Por outro lado, a fotografia de pessoas e a sua divulgação não viola o direito à imagem quando a ela está subjacente um fim cultural. E a lei, como resulta da leitura do n.º 2, abstém-se de proibir a recolha de imagens quando esta seja feita com fins culturais. Podemos discutir o que se entende por fins culturais - e eu sou daqueles que entendem que cultura é tudo o que o homem acrescenta à natureza -, mas não tenho dúvidas em considerar a fotografia uma forma de expressão artística. A despeito da sua democratização, muitos de nós ainda fazem fotografia para satisfazer um impulso estético ou para exprimir uma ideia. Se fosse de considerar uma proibição absoluta e universal de colher imagens de pessoas, seria a própria liberdade de expressão que seria inaceitavelmente cerceada.
Esta é a maneira como a lei harmoniza o direito individual com um interesse mais geral. A protecção do direito à imagem não desaparece - não deixa de ser um direito absoluto -, mas a protecção legal está em concordância com as exigências de uma sociedade livre e com a realidade do nosso tempo, no qual a informação tem um lugar preponderante nas nossas vidas.
Em resumo (e com interesse para a actividade de fotógrafo amador):
1. O direito à imagem é um direito absoluto, ao qual corresponde uma obrigação passiva universal - a obrigação de todos os demais respeitarem esse direito, abstendo-se de expor, divulgar ou comercializar o retrato de uma pessoa.

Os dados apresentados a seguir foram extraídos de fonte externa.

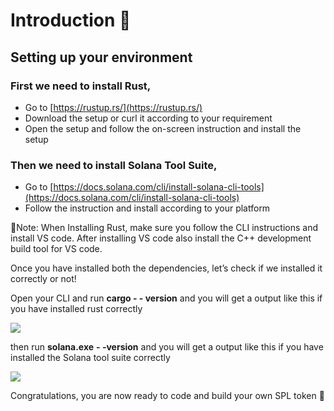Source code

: Introduction 🔮
===============

Setting up your environment
---------------------------

### First we need to install Rust,

*   Go to [https://rustup.rs/](https://rustup.rs/)
*   Download the setup or curl it according to your requirement
*   Open the setup and follow the on-screen instruction and install the setup

### Then we need to install Solana Tool Suite,

*   Go to [https://docs.solana.com/cli/install-solana-cli-tools](https://docs.solana.com/cli/install-solana-cli-tools)
*   Follow the instruction and install according to your platform

🧵Note: When Installing Rust, make sure you follow the CLI instructions and install VS code. After installing VS code also install the C++ development build tool for VS code.

Once you have installed both the dependencies, let’s check if we installed it correctly or not!

Open your CLI and run **cargo - - version** and you will get a output like this if you have installed rust correctly

![](https://lh4.googleusercontent.com/DVkJRYUoWa5fcTTpa1KMAVaaO6b-RtDtEGRiryT64KET1WPjQRQJojWbHmK7CKdHcv49GsgYT0HAHGI0MCDIy2ZVLMc79593trphVSQZ-phEFcDGZCgcC2xF6VgmWUO-tndIcC58I-7f32z0kM6TKHE2rtPBqBI1RVnuef7aX5Yg_MJvAJuFlTSZ3g)

then run **solana.exe** **\- -version** and you will get a output like this if you have installed the Solana tool suite correctly

![](https://lh5.googleusercontent.com/PRk3WmUJHFxNKDmEBhon6DxPPu615nOaiedfzHzXoswNOJ7HjluqvUBj9F-i01EUcRaXoZ4moosFG-uRrKRarqHQfGIBFzF3a9PG3i-U9348xJdnEXiZdkWQ65euOanS4PpdC4tcbI0LbPTeKSI7XUQscxTy5Lz_dCN-MfqzVVg08CEF8C4KMJptqw)

Congratulations, you are now ready to code and build your own SPL token 🎉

2. O que a lei pune não é a recolha de imagens, mas a sua difusão sem o consentimento do titular do direito.
3. Não é necessário consentimento para fotografar pessoas:
a) Quando estas sejam figuras públicas;
b) Quando participem em eventos públicos;
c) Quando a sua imagem surja enquadrada em locais públicos.
4. A recolha de imagens é livre quando corresponda a um fim cultural.
5. A difusão de imagens de pessoas em espaços públicos ou com fins culturais só é proibida quando constitua ofensa à honra, reputação ou simples decoro da pessoa visada.